(Provided material)

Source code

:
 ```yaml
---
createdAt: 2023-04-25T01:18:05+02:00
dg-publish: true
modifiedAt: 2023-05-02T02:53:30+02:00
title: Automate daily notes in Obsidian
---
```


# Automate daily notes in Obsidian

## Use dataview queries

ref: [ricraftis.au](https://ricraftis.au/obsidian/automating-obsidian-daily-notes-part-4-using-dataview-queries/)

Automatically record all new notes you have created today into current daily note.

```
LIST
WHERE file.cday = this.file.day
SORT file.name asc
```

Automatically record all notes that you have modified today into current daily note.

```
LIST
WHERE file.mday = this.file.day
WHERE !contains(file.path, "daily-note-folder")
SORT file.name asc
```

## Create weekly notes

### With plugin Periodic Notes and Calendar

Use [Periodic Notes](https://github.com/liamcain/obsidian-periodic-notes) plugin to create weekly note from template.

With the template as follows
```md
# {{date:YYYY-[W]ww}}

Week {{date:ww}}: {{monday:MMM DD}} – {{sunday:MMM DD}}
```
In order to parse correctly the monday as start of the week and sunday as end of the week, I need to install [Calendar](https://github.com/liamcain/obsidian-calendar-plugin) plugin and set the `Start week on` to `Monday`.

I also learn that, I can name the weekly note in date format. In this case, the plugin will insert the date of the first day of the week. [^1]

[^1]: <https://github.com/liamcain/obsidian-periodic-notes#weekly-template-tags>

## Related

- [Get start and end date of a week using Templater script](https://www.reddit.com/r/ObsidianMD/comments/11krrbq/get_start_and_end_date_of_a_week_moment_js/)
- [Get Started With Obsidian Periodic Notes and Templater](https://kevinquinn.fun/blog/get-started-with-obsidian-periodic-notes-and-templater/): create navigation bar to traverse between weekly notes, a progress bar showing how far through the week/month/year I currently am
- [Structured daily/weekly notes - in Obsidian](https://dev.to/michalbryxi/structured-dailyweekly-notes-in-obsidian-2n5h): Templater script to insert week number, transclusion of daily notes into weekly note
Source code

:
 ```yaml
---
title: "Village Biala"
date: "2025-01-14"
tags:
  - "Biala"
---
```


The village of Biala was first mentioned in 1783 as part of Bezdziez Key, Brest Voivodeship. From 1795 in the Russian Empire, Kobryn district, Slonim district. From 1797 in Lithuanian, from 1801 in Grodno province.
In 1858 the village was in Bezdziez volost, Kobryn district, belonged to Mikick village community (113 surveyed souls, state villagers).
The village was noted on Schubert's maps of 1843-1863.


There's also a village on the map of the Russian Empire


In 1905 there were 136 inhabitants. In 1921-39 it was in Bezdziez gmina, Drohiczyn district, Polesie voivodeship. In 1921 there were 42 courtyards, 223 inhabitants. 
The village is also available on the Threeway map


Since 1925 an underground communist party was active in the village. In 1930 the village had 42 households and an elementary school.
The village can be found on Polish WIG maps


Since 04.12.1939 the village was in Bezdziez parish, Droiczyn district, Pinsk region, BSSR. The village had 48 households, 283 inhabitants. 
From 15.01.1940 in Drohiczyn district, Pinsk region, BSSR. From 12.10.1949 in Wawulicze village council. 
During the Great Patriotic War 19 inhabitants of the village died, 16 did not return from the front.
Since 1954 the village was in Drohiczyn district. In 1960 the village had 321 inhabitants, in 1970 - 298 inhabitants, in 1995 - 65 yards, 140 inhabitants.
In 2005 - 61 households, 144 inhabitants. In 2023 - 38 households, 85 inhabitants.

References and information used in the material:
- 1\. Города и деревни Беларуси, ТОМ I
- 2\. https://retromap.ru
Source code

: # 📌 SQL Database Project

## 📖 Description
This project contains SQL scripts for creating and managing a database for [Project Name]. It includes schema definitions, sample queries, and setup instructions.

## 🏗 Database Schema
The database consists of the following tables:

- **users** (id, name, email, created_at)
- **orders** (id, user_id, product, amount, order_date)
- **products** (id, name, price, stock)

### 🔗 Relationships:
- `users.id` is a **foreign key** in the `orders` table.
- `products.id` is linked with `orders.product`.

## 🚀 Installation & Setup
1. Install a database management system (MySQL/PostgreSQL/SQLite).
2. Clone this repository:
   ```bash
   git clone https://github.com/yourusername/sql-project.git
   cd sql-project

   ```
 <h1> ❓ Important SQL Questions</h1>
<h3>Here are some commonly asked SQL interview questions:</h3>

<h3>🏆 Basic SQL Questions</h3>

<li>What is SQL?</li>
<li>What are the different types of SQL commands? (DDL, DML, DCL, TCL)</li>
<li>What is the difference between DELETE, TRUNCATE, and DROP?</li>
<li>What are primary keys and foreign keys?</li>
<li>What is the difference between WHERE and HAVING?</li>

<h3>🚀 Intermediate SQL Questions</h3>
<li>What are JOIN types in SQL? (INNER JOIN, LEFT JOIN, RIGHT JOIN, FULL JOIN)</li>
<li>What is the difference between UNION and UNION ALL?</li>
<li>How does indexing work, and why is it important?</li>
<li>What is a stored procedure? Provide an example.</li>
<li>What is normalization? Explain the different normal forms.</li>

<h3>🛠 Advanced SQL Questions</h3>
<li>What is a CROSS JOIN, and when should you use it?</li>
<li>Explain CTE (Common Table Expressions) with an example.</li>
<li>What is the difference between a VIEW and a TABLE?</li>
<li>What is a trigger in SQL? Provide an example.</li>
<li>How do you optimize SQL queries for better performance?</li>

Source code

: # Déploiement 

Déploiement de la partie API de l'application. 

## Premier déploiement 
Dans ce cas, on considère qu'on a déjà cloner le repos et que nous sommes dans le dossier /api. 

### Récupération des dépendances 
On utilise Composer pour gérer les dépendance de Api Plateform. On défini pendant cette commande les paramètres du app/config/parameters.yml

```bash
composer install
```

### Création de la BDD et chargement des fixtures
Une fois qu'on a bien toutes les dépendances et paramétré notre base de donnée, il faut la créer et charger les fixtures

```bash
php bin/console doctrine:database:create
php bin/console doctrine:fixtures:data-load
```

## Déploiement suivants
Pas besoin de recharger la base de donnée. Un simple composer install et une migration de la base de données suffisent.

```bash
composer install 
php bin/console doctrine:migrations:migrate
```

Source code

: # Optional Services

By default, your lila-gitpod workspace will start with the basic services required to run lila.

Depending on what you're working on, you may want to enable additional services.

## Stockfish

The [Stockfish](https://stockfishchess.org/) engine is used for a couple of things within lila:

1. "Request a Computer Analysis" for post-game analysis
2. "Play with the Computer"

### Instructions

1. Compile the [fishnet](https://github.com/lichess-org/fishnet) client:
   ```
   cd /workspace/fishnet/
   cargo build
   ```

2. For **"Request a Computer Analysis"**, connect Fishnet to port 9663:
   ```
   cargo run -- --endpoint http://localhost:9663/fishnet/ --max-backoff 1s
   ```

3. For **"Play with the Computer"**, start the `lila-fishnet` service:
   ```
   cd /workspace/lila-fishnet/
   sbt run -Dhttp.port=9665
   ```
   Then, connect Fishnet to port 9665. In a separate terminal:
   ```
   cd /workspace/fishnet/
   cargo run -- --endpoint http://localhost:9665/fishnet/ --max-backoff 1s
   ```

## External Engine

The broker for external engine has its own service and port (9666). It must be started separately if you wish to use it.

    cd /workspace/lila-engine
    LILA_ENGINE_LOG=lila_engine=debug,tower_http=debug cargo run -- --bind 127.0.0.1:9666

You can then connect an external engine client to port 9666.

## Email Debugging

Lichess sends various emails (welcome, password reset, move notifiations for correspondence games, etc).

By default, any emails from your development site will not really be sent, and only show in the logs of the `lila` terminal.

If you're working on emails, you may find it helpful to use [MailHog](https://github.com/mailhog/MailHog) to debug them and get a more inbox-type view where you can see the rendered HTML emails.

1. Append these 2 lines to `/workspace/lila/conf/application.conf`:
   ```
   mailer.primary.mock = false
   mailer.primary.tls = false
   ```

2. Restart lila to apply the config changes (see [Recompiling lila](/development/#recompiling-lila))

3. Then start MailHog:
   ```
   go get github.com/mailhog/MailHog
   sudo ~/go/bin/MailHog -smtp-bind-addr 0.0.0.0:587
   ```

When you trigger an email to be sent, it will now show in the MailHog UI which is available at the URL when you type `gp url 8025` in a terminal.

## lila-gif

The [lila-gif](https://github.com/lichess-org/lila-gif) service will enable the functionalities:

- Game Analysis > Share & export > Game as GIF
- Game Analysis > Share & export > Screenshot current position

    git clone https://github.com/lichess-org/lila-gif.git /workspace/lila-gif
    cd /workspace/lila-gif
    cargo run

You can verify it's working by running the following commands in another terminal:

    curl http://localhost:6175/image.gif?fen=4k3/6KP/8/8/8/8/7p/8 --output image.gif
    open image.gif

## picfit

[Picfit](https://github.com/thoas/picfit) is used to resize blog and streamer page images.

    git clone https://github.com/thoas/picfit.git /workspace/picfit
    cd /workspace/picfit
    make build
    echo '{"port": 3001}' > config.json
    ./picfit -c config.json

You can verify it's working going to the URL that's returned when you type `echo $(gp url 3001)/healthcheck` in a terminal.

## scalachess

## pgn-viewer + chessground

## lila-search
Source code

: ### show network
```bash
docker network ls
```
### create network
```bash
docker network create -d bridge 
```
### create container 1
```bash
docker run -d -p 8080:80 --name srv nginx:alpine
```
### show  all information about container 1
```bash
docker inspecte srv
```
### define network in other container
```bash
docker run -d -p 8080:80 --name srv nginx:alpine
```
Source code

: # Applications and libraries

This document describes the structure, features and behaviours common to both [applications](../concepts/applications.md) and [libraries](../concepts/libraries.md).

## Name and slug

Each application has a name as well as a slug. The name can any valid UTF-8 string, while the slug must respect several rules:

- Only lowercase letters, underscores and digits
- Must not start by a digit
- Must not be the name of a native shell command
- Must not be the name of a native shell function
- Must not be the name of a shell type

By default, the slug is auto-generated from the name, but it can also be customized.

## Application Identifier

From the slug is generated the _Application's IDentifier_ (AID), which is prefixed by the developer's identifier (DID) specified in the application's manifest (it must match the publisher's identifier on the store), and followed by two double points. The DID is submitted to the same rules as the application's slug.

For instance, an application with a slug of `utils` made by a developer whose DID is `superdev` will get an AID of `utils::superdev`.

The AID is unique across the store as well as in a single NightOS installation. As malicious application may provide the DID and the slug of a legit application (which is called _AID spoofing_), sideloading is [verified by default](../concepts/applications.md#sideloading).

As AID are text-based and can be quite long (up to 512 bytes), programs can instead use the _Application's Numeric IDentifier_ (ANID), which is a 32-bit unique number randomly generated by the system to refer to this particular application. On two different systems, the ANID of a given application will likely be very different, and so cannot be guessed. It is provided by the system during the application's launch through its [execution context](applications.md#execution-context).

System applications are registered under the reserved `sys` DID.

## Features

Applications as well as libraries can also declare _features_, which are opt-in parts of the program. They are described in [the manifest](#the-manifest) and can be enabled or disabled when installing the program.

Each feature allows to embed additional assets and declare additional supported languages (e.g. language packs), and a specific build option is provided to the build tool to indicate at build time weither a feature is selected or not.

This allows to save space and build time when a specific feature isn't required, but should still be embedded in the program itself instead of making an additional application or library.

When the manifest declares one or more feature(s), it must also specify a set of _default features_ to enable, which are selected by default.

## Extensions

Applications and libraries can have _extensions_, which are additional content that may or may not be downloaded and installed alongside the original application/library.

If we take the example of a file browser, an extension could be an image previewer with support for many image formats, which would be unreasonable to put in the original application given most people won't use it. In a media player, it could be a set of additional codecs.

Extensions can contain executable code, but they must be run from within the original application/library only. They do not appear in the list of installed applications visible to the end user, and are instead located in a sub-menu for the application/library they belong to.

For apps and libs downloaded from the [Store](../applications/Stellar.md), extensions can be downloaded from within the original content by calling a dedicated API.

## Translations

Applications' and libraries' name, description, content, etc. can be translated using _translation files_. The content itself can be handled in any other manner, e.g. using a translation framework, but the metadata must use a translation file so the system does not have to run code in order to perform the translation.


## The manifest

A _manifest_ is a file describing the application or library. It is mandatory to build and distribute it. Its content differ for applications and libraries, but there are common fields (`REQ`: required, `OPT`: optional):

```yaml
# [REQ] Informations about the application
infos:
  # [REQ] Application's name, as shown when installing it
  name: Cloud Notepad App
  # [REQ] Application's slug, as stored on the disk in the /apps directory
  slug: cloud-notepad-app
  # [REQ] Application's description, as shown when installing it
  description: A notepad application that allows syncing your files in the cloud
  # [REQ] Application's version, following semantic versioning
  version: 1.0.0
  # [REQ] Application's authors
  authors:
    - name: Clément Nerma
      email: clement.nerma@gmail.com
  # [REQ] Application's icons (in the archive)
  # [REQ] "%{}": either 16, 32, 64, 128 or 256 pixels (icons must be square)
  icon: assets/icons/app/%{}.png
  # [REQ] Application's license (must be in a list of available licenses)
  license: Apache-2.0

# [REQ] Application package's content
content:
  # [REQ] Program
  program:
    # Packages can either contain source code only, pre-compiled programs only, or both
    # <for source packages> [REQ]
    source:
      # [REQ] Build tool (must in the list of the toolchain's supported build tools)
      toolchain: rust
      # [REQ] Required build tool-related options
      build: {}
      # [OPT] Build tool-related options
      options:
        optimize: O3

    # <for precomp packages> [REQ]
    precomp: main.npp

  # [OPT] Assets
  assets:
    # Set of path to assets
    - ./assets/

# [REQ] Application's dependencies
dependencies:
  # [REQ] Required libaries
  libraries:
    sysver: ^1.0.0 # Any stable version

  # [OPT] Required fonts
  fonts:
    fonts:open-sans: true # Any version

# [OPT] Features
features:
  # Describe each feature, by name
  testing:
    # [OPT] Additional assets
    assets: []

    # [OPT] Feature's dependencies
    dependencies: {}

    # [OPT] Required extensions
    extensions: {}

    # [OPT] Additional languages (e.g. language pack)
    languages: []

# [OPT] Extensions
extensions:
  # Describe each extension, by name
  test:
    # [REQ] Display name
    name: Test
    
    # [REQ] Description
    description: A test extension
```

(End Provided material)

- [What the exercise asks] Looking at the material above, please copy exactly every line from its first line through the line containing "### With plugin Periodic Notes and Calendar", with both ends included and nothing else.

- [Task response]
Source code

:
 ```yaml
---
createdAt: 2023-04-25T01:18:05+02:00
dg-publish: true
modifiedAt: 2023-05-02T02:53:30+02:00
title: Automate daily notes in Obsidian
---
```


# Automate daily notes in Obsidian

## Use dataview queries

ref: [ricraftis.au](https://ricraftis.au/obsidian/automating-obsidian-daily-notes-part-4-using-dataview-queries/)

Automatically record all new notes you have created today into current daily note.

```
LIST
WHERE file.cday = this.file.day
SORT file.name asc
```

Automatically record all notes that you have modified today into current daily note.

```
LIST
WHERE file.mday = this.file.day
WHERE !contains(file.path, "daily-note-folder")
SORT file.name asc
```

## Create weekly notes

### With plugin Periodic Notes and Calendar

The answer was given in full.